The global development has now come to a critical state where humanity act as a new geological force and it is obvious that there are numerous of environmental problems which arise from the present geosphere-biosphere-anthroposphere interactions which urgently need to be addressed. This paper argues that systems analysis and modelling of environmental systems is one necessary part in successful governing of societies towards sustainability. In the 1960th many observations and data made it evident that the environment in most countries was in a bad state. To get a holistic view of the complex problems and to clarify the relationships of structure and function, systems thinking was applied e.g. modelling, cybernetics, systems analysis, life cycle assessment and energy and material flow analysis. Such tools used collectively, conceptualized as ‘integrated assessment’, can help to communicate fundamental knowledge, and to support decision-making when identifying, developing and implementing precautionary measures and solutions. There are good examples demonstrating the strength of such approaches; Solutions to the ozone depletion by replacing CFC’s with more chemically reactive compounds that are degraded within the troposphere. Acidification of European low buffer soils and lakes, sensitive to acid rain, has decreased due to concerted action on Sulphur emission control in large parts of Europe. The handling and recycling of solid waste has resulted in a considerable reduction of deposits in large parts of the world. This basically natural scientific knowledge has also influenced the development within e.g. economy and jurisprudence and today ecological economy and environmental law assume ecological systems as fundamental.
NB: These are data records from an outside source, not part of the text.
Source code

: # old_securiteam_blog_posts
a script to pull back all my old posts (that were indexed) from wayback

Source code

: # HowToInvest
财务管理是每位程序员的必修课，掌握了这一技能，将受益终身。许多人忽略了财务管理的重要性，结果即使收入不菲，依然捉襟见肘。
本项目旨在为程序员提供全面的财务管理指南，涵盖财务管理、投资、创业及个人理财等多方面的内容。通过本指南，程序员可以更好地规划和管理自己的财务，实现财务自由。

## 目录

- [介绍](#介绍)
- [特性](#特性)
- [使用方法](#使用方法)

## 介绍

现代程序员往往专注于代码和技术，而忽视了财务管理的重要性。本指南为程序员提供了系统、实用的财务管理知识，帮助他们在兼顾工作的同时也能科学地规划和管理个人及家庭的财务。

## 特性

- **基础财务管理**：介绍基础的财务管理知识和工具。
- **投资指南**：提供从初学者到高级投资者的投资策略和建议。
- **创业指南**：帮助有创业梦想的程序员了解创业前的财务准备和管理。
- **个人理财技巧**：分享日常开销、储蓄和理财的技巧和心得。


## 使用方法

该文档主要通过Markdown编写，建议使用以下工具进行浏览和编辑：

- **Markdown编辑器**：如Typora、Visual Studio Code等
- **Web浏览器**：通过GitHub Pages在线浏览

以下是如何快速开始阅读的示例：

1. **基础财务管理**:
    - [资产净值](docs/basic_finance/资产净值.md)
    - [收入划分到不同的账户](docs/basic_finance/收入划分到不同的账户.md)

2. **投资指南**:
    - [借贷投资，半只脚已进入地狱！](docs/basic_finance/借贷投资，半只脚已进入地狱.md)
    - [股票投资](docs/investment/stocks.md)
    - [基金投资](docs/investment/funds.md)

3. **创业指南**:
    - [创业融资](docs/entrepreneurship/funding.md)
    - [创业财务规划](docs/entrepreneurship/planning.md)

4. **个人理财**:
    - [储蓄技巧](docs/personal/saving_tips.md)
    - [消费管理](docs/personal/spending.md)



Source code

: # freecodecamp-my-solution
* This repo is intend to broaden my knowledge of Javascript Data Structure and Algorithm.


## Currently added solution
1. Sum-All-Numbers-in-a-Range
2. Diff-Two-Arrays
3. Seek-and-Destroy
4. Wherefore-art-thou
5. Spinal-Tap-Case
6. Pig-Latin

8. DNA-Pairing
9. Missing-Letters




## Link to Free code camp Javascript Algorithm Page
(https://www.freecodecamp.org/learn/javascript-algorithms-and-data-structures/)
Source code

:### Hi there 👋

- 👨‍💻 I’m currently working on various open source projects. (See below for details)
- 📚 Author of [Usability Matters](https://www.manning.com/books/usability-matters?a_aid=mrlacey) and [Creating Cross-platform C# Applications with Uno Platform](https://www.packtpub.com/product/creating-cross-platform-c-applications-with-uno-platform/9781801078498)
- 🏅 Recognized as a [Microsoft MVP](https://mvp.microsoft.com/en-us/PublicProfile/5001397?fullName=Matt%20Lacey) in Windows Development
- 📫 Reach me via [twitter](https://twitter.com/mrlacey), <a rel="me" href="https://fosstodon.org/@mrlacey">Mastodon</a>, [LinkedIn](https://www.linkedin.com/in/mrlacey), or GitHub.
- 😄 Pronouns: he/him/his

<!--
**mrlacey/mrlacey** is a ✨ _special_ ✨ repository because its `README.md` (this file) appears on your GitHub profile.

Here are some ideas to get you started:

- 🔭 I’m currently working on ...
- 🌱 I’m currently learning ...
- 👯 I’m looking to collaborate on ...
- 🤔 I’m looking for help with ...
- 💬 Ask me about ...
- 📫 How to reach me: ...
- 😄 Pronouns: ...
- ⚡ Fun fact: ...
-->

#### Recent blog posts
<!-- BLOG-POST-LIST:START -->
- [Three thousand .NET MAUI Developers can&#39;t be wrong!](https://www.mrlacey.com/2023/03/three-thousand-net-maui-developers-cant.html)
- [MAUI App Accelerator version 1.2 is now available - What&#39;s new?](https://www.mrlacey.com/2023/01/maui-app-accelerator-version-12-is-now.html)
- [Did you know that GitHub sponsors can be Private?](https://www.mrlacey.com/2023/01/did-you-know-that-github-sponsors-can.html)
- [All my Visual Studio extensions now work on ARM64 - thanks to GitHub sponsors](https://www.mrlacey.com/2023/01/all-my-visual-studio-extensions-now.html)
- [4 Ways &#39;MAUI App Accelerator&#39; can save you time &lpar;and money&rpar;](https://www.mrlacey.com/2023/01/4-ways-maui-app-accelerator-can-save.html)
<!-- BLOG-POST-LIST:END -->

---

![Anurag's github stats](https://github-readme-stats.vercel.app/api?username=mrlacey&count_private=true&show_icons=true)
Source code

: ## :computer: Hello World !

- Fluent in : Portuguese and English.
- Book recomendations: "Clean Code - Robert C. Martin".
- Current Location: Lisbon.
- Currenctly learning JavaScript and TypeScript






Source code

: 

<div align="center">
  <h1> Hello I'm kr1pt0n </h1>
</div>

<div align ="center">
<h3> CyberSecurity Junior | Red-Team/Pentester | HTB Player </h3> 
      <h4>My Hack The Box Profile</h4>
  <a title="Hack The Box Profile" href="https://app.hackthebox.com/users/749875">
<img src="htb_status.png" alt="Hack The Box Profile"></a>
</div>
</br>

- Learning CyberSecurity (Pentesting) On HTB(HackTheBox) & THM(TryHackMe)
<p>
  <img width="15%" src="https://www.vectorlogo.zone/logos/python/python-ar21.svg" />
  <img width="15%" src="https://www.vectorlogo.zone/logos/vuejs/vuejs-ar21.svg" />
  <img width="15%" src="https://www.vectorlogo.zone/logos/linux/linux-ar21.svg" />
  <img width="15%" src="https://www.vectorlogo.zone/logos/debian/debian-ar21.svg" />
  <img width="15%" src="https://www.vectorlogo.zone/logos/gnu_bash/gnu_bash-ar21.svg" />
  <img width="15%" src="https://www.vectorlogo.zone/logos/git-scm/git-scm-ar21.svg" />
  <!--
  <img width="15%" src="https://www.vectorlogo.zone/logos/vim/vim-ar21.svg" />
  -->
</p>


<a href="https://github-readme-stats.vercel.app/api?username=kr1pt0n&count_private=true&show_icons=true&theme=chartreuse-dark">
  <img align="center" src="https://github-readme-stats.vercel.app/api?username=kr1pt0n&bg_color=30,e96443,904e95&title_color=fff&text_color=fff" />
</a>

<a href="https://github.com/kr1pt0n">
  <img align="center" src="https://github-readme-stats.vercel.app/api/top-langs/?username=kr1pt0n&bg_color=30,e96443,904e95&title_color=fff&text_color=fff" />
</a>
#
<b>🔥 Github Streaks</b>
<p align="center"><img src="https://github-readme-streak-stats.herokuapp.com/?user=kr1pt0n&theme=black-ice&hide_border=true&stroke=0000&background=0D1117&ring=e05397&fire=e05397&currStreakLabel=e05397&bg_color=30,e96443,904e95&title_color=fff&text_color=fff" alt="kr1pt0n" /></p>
The complexity of ecosystems and environmental issues can only be understood by use of advanced scientific tools such as modelling as a base for establishing interdisciplinary co-operation. Each component of such models will of course be an approximation, but validation and verification of the models will serve to make them useful. An ongoing research project at Mid Sweden University aims at building a complete carbon and energy balance model of an entire Swedish region, based on the Danish Samsø-model. Such models will make it possible to refer to a robust scientific base, thereby making it easier to argue for appropriate measures and actions. At the same time it will be clear what data these actions rest upon thereby making it easier to identify possible errors or limitations.
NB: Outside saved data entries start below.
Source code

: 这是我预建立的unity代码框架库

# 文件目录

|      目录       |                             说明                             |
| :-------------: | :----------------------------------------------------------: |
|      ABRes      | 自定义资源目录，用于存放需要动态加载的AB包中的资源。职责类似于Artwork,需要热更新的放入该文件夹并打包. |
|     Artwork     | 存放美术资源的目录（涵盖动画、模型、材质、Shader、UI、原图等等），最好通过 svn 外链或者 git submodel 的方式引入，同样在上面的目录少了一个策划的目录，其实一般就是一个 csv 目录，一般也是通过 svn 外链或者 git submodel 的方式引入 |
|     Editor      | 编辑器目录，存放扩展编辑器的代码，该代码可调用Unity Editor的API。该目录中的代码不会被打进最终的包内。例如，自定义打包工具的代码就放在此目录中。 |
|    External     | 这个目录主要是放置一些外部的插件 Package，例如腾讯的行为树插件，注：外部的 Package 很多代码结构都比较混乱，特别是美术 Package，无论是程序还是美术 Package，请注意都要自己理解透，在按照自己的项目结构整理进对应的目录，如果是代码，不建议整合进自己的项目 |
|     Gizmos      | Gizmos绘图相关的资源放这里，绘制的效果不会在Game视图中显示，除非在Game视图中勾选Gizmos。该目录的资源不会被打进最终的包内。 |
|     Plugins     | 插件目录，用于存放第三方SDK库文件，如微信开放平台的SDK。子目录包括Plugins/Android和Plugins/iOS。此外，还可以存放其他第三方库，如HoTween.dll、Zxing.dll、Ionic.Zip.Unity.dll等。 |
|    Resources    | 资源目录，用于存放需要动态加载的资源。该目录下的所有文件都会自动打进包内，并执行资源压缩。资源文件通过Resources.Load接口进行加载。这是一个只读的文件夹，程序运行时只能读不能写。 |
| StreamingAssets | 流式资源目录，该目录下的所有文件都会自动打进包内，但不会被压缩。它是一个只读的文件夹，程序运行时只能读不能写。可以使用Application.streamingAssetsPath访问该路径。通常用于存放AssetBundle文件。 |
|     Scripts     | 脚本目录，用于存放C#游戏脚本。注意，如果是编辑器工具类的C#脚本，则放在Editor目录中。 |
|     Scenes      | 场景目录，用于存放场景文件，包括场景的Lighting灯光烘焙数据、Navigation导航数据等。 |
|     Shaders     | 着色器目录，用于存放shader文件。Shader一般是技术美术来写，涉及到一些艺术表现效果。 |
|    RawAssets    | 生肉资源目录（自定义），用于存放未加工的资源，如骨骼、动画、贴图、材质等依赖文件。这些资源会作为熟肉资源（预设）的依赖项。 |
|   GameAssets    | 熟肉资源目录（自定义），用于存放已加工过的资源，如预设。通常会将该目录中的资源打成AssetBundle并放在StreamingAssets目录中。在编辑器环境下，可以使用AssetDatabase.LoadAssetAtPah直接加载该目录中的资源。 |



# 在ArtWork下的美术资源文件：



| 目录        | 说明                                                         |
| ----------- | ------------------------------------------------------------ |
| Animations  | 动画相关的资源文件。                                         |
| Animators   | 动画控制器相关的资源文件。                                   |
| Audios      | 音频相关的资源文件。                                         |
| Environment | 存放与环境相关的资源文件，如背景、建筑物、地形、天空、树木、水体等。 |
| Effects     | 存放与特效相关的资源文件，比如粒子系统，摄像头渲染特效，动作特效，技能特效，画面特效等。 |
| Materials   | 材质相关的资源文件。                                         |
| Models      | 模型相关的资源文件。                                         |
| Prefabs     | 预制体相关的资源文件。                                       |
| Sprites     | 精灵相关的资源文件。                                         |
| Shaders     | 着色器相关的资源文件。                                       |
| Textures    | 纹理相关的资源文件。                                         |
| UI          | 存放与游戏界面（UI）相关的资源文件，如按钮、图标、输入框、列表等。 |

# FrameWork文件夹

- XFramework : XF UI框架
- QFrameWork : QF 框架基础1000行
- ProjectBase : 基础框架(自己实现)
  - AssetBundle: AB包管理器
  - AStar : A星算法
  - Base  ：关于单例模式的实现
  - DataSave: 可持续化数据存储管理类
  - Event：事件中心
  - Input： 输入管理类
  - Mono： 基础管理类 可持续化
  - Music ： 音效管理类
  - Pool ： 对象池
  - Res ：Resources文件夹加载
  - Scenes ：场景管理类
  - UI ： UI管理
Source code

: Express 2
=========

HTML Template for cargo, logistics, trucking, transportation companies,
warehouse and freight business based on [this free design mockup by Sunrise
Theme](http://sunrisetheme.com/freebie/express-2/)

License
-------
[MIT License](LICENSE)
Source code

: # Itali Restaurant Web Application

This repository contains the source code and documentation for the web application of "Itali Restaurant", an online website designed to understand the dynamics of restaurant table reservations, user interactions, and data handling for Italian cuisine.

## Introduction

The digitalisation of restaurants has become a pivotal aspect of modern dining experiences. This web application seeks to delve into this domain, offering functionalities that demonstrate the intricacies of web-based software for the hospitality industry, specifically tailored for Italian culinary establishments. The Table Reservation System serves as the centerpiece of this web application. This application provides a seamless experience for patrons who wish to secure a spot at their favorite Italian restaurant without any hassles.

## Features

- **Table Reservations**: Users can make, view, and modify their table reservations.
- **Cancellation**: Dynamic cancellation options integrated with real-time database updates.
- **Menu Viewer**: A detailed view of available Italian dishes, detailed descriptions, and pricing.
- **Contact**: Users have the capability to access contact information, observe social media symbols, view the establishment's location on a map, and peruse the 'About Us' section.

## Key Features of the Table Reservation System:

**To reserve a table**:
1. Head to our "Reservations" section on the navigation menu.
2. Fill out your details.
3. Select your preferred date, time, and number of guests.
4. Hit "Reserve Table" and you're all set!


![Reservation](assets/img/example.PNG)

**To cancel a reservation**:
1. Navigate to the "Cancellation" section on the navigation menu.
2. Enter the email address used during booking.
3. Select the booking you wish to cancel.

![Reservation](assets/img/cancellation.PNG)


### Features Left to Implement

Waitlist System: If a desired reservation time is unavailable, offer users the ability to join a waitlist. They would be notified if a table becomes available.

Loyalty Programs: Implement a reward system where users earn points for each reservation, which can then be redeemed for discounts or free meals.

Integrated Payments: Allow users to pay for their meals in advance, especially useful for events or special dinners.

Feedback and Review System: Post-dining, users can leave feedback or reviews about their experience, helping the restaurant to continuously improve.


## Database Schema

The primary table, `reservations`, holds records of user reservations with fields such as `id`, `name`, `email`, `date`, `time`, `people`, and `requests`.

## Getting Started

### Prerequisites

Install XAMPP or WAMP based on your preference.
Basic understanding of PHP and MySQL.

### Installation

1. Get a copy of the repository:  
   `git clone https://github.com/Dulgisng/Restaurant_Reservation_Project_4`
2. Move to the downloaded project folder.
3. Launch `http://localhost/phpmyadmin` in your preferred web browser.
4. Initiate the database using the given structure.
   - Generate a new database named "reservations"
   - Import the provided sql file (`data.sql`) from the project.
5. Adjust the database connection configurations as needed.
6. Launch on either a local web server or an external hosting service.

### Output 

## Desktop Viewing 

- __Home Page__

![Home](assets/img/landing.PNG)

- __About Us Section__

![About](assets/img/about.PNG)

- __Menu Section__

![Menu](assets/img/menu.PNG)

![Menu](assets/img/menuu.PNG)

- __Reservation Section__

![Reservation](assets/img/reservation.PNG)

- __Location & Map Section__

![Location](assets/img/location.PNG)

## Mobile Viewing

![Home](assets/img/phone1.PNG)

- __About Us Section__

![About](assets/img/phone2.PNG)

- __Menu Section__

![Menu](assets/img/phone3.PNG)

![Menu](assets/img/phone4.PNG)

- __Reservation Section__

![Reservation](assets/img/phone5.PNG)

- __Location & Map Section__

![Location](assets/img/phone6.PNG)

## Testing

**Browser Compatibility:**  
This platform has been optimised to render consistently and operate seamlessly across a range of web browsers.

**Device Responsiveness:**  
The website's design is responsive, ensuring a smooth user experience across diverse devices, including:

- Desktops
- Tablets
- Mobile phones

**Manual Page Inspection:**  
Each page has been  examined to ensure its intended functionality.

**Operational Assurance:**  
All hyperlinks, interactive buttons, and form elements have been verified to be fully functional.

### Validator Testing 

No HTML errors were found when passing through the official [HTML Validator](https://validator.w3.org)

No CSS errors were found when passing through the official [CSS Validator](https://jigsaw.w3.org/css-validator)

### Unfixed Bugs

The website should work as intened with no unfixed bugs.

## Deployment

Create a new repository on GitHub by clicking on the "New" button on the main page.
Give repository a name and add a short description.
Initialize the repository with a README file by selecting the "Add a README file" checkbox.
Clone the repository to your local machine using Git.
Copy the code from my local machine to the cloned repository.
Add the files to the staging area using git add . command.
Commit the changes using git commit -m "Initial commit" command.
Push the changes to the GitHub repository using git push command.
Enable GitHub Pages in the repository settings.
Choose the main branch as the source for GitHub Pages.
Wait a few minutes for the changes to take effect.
Systems analysis and subsequent modes are constructs. According to systems theory and model development they are strategies as the best representations of nature, we can make. At the same time it must be assured, that a continuous adaptation and improvement in a studied area is possible - i.e. that model outcomes are matched with phenomenological observations and that empirical work also is carried out. Model development can therefore be characterized as a dynamic and iterative process.

Governance in the Anthropocene must be based on an understanding of the problem picture at hand, and learning how to appropriately address increasingly complex issues. For identifying potential solutions and consequences of policy implementation, systems modelling on relevant levels will be one necessary tool. The current project developing an environmental regional model, illustrates how modelling can provide decision support for the county of Jämtland regarding management of energy resources and planning of future infrastructure, as well as serving regional and national information purposes.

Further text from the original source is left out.